## Problem details:
Go through the material and copy each line in which the word "proper" shows up.

## Exercise input:
★ ★ ★ ★

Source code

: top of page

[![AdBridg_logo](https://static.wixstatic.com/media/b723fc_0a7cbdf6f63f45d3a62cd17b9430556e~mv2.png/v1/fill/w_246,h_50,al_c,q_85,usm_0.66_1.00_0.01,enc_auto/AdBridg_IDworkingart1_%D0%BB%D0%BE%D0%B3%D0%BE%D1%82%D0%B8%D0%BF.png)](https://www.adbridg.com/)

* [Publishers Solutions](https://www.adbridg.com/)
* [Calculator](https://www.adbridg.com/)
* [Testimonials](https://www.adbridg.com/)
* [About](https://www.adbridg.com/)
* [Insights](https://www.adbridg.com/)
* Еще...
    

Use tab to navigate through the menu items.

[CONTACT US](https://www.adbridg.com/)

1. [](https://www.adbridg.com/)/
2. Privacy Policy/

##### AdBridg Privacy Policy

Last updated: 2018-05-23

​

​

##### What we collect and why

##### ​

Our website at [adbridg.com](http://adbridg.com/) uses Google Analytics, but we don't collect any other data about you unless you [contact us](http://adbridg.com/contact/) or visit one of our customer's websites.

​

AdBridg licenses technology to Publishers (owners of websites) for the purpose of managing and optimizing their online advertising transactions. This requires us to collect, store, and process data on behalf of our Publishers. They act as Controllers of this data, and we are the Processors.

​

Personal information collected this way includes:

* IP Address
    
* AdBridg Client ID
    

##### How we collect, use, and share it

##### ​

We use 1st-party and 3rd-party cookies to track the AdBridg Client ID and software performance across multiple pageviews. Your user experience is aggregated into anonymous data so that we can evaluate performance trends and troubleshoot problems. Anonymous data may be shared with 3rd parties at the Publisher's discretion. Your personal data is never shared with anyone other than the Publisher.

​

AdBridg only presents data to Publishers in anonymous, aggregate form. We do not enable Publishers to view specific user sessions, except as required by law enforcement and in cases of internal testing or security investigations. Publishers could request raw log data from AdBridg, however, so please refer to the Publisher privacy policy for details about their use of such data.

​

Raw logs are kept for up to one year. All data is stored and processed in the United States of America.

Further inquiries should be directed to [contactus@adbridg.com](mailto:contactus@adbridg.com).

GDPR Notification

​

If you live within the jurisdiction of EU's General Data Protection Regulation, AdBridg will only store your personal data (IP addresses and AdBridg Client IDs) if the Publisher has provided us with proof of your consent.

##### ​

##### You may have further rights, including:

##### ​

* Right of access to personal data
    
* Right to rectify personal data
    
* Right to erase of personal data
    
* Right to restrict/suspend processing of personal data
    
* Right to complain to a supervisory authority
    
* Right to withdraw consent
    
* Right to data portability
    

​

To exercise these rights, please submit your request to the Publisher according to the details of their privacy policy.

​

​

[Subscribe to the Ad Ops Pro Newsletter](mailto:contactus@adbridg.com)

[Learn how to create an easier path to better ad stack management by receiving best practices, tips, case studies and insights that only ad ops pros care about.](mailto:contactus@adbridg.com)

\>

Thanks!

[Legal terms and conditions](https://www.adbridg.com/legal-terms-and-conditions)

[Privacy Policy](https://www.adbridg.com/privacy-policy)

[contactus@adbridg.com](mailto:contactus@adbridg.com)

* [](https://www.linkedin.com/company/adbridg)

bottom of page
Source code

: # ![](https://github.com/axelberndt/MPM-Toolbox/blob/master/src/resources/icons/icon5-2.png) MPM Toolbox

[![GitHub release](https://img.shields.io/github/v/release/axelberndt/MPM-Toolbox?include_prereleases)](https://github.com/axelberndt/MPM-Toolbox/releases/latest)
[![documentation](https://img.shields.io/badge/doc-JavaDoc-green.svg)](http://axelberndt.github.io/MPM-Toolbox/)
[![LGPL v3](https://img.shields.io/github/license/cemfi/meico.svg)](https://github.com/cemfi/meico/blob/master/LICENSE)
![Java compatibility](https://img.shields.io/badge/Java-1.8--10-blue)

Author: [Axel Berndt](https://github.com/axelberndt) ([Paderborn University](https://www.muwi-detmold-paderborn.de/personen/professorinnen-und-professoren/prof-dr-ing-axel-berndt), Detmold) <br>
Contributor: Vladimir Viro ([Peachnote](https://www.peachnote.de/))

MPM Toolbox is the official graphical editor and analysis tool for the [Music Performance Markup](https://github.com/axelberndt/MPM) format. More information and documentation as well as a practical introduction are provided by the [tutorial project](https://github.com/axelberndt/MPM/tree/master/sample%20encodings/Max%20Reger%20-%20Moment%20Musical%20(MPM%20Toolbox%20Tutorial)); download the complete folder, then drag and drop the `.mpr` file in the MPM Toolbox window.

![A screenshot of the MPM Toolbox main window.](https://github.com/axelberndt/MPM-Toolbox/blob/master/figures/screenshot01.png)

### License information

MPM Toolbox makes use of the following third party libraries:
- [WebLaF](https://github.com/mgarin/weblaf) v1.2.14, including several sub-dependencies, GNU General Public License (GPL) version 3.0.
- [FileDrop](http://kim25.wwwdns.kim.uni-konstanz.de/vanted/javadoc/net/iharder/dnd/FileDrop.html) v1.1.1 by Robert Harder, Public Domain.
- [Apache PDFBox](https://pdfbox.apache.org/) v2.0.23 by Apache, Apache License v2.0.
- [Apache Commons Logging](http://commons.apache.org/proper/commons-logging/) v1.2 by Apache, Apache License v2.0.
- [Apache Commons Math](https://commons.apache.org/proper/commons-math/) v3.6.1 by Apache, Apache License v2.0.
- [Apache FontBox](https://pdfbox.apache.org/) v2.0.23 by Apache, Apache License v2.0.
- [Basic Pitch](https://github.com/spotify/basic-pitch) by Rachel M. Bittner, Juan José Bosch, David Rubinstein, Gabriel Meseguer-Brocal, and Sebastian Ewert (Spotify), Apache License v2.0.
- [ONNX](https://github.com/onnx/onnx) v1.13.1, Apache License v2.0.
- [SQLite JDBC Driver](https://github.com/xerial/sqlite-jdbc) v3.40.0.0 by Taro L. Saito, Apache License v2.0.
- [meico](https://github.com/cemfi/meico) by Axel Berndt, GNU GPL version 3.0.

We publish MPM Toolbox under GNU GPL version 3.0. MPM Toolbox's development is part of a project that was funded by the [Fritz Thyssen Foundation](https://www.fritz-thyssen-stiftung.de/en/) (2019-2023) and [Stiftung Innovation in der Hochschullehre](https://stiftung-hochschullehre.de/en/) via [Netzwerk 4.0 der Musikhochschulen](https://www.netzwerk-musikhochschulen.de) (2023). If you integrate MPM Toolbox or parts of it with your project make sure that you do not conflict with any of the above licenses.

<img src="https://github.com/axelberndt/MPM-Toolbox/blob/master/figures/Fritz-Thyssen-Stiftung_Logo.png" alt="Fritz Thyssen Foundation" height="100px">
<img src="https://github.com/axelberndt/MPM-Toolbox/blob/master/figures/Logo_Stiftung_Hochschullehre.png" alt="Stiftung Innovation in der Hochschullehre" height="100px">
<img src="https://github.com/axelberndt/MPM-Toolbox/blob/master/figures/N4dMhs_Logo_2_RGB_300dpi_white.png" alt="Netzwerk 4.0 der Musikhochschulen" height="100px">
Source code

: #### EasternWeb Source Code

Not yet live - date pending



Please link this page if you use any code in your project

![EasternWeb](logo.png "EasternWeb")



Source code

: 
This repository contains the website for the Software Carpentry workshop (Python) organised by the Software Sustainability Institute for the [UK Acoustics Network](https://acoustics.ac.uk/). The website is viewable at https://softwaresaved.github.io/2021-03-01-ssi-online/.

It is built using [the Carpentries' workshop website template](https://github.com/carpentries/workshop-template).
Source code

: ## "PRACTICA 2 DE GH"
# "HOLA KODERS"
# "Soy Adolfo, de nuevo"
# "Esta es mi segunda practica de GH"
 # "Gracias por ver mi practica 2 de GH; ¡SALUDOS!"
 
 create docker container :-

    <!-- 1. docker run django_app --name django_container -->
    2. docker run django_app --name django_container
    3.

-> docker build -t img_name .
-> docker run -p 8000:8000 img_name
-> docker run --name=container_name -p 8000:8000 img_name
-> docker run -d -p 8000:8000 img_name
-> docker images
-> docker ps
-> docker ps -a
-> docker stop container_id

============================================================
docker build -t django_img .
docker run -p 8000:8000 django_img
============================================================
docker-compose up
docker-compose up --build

★ ★ ★ ★

## Answer to the problem:
- [Apache Commons Logging](http://commons.apache.org/proper/commons-logging/) v1.2 by Apache, Apache License v2.0.
- [Apache Commons Math](https://commons.apache.org/proper/commons-math/) v3.6.1 by Apache, Apache License v2.0.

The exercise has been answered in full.